Pero esa misma tarde, todo cambió.
Los soldados, vestidos de negro, con pañoletas rojas al cuello, comenzaron a vaciar la ciudad. En cuestión de horas, millones de personas fueron expulsadas de sus casas. Ancianos, niños, mujeres embarazadas. Les dijeron que solo sería por tres días. Que volvieran pronto.
Nunca volvieron.
🏚 El experimento: una utopía convertida en pesadilla
Pol Pot tenía un sueño enfermo: una Camboya agraria, sin clases, sin religión, sin comercio, sin pasado. Todo debía ser destruido. Querían “reiniciar la historia” desde el Año Cero.
Los intelectuales fueron los primeros en caer. No hacía falta haber estudiado para ser considerado sospechoso. Llevar gafas podía ser motivo de ejecución. O hablar francés. O saber leer. O simplemente no trabajar con suficiente fervor.
Las familias fueron separadas. Las ciudades quedaron vacías. Los mercados cerrados. Los templos, profanados. La comida escaseaba. Se vivía bajo vigilancia constante. No existía el yo: solo el colectivo. Y el castigo.
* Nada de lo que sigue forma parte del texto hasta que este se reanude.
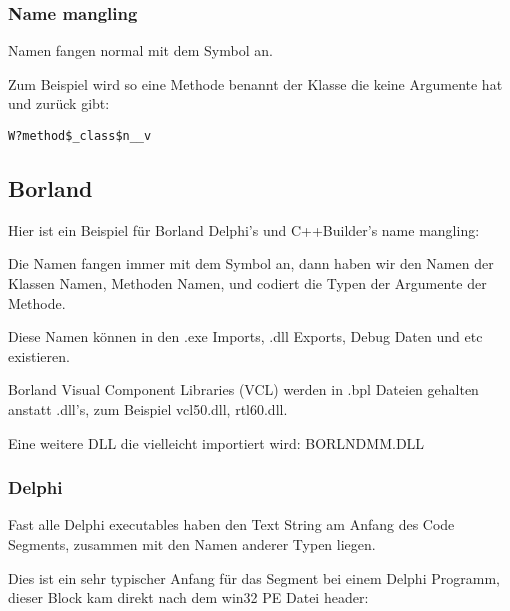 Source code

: \subsubsection{Name mangling}

Namen fangen normal mit dem  Symbol an. 

Zum Beispiel wird so eine Methode benannt  der Klasse  die keine Argumente hat und \Tvoid zur\"uck gibt: %

\begin{lstlisting}
W?method$_class$n__v
\end{lstlisting}

\subsection{Borland}

Hier ist ein Beispiel f\"ur Borland Delphi's und C++Builder's \gls{name mangling}:



Die Namen fangen immer mit dem  Symbol an, dann haben wir den Namen
der Klassen Namen, Methoden Namen, und codiert die Typen der Argumente der Methode.

Diese Namen k\"onnen in den .exe Imports, .dll Exports, Debug Daten und etc existieren.

Borland Visual Component Libraries (VCL) 
werden in .bpl Dateien gehalten anstatt .dll's, zum Beispiel vcl50.dll, rtl60.dll.

Eine weitere DLL die vielleicht importiert wird: BORLNDMM.DLL

\subsubsection{Delphi}

Fast alle Delphi executables haben den  Text String am Anfang des Code Segments, zusammen mit den Namen anderer Typen liegen.

Dies ist ein sehr typischer Anfang f\"ur das  Segment bei einem 
Delphi Programm, dieser Block kam direkt nach dem win32 PE Datei header:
Tuol Sleng y los campos de exterminio: la memoria del horror
No se puede hablar de Phnom Penh sin mirar de frente a su herida más profunda. En los años 70, durante el régimen de los Jemeres Rojos, la ciudad se vació completamente. Los hospitales, las escuelas, los mercados… todo fue abandonado. Los habitantes fueron deportados al campo. Allí comenzó el genocidio.
El Museo del Genocidio de Tuol Sleng, antigua escuela convertida en prisión de tortura (S-21), es un lugar que corta el aliento. No es fácil entrar. Las paredes aún tienen marcas de grilletes. Las fotos de las víctimas te miran sin juicio, pero con peso. A las afueras, en Choeung Ek, los llamados Killing Fields, miles de personas fueron asesinadas y enterradas en fosas comunes. Hoy, una estupa llena de calaveras rinde homenaje.
Y, sin embargo, ir es necesario. Para entender. Para no olvidar. Para honrar la resiliencia de un pueblo que no se ha rendido.

En la escuela de Tuol Sleng fueron encerradas más de 20.000 personas. Solo 12 sobrevivieron.Hoy dos de esos supervivientes, están allí para contarte su historia si quieres, ya con una avanzada edad.
Las celdas eran pequeñas y oscuras. Las torturas se aplicaban no para obtener información, sino para fabricar confesiones. Se obligaba a los prisioneros a inventarse crímenes, traiciones, conspiraciones.
Cuando ya no eran “útiles”, eran enviados a Choeung Ek, uno de los más de 300 “campos de exterminio” repartidos por el país. Allí, no se disparaban balas: se usaban palos, machetes, herramientas de granja. Para ahorrar munición.

En total, entre 1975 y 1979, se calcula que murieron entre 1,7 y 2,8 millones de personas. Cerca de un cuarto de la población del país.
Nosotros tuvimos el enorme lujo y honor de viajar con un guía que era niño y que vivió todo lo que os he contado, vio como ejecutaban a su padre y nos acompaño a los campos de exterminio donde estuvo varios años. Con el tiempo encontró a su madre y a dos de sus hermanos.
🧘♀️ ¿Y después?
En 1979, los jemeres rojos fueron derrocados por el ejército vietnamita. Pero la guerra civil siguió. Los responsables del genocidio desaparecieron entre la selva y la política internacional. Pol Pot murió en 1998, sin juicio, sin cárcel, sin remordimientos.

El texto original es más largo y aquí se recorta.